Since the batting order can only be changed as a result of a player substitution,[Note 1] while the defensive arrangement may be changed freely (among players currently in the game), the double switch typically takes the following form:

  1. Player A (outgoing pitcher, batting soon) is replaced by Player B (a position player), taking Player A's place in the batting order.
  2. Player C (outgoing position player, batting later than Player A) is replaced by Player D (a pitcher), taking Player C's place in the batting order.
  3. Implicitly, Player B and Player D switch defensive positions (so that Player D is pitching in place of Player A, and Player B is fielding in place of Player C).[Note 2]
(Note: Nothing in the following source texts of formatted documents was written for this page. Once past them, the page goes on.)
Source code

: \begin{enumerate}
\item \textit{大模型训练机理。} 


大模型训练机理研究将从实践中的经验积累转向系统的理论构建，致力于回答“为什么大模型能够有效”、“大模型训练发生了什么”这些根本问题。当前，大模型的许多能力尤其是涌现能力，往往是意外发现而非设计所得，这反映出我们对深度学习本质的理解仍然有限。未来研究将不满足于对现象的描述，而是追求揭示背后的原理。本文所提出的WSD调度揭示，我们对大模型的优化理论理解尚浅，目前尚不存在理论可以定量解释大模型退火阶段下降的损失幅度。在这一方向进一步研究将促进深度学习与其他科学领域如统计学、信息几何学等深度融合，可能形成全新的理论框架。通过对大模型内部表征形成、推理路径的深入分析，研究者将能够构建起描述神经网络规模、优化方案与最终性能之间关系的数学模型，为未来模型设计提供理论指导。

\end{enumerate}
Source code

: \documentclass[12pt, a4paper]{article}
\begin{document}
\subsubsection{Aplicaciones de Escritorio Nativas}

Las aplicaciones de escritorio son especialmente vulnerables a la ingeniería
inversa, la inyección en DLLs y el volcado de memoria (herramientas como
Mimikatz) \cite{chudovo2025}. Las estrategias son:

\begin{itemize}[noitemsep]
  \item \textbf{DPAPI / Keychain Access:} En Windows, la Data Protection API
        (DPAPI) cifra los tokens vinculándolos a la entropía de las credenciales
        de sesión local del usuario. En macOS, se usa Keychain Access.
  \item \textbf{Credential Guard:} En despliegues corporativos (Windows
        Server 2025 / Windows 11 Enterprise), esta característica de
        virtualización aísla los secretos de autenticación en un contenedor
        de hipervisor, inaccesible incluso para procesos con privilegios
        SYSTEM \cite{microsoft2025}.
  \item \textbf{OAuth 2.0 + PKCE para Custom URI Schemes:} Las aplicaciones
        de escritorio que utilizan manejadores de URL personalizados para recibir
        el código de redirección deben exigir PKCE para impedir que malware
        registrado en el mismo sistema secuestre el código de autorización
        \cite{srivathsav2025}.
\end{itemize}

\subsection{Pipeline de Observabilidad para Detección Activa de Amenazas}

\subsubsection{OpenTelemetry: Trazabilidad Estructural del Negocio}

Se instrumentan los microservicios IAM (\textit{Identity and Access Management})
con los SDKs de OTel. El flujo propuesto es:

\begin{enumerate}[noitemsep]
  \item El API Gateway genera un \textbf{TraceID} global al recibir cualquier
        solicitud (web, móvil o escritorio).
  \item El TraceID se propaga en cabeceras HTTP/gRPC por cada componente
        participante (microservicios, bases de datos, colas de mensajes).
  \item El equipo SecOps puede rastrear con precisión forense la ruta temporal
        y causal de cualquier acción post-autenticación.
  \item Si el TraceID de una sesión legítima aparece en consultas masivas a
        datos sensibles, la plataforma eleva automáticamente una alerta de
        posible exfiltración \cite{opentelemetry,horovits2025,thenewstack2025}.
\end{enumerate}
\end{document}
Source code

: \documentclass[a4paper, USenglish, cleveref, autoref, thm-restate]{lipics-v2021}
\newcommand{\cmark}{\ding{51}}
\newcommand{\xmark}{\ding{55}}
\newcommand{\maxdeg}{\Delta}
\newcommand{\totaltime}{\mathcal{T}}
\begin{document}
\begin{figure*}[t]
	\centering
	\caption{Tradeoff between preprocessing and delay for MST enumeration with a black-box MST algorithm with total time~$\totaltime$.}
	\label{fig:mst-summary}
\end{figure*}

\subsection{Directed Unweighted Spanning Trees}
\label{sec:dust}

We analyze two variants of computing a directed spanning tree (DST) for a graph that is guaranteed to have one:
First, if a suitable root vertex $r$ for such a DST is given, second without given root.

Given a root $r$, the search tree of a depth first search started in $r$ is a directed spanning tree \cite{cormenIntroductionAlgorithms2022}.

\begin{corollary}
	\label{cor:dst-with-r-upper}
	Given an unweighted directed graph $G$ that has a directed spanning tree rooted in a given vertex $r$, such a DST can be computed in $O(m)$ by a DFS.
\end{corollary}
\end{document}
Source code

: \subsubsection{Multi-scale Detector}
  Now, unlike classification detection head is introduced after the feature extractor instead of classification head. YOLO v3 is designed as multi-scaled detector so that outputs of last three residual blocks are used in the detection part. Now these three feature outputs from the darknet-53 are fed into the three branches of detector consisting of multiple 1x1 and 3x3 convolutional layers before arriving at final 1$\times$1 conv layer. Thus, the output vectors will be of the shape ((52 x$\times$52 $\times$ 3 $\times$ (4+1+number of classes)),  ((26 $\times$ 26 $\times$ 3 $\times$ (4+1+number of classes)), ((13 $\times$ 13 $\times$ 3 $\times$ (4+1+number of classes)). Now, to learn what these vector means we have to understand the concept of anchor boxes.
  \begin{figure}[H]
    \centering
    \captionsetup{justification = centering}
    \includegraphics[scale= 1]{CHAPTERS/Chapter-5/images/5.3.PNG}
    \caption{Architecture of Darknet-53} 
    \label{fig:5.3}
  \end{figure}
In the short term, the lineup is strengthened because a poor-hitting pitcher will not make a plate appearance soon. The disadvantage is that a position player (often referred to as the victim of a double switch) must be removed from play and replaced by another, often inferior, position player. The advantage of the double switch over pinch hitting is that it uses up fewer players. If a relief pitcher is brought in before the at-bat, then the manager can substitute a pinch-hitter for him. However, this would require a new pitcher for the next half-inning. By using a double switch, an incoming pitcher can be left in the game for a substantial period before his turn in the batting lineup arrives, no matter what the previous batting order was.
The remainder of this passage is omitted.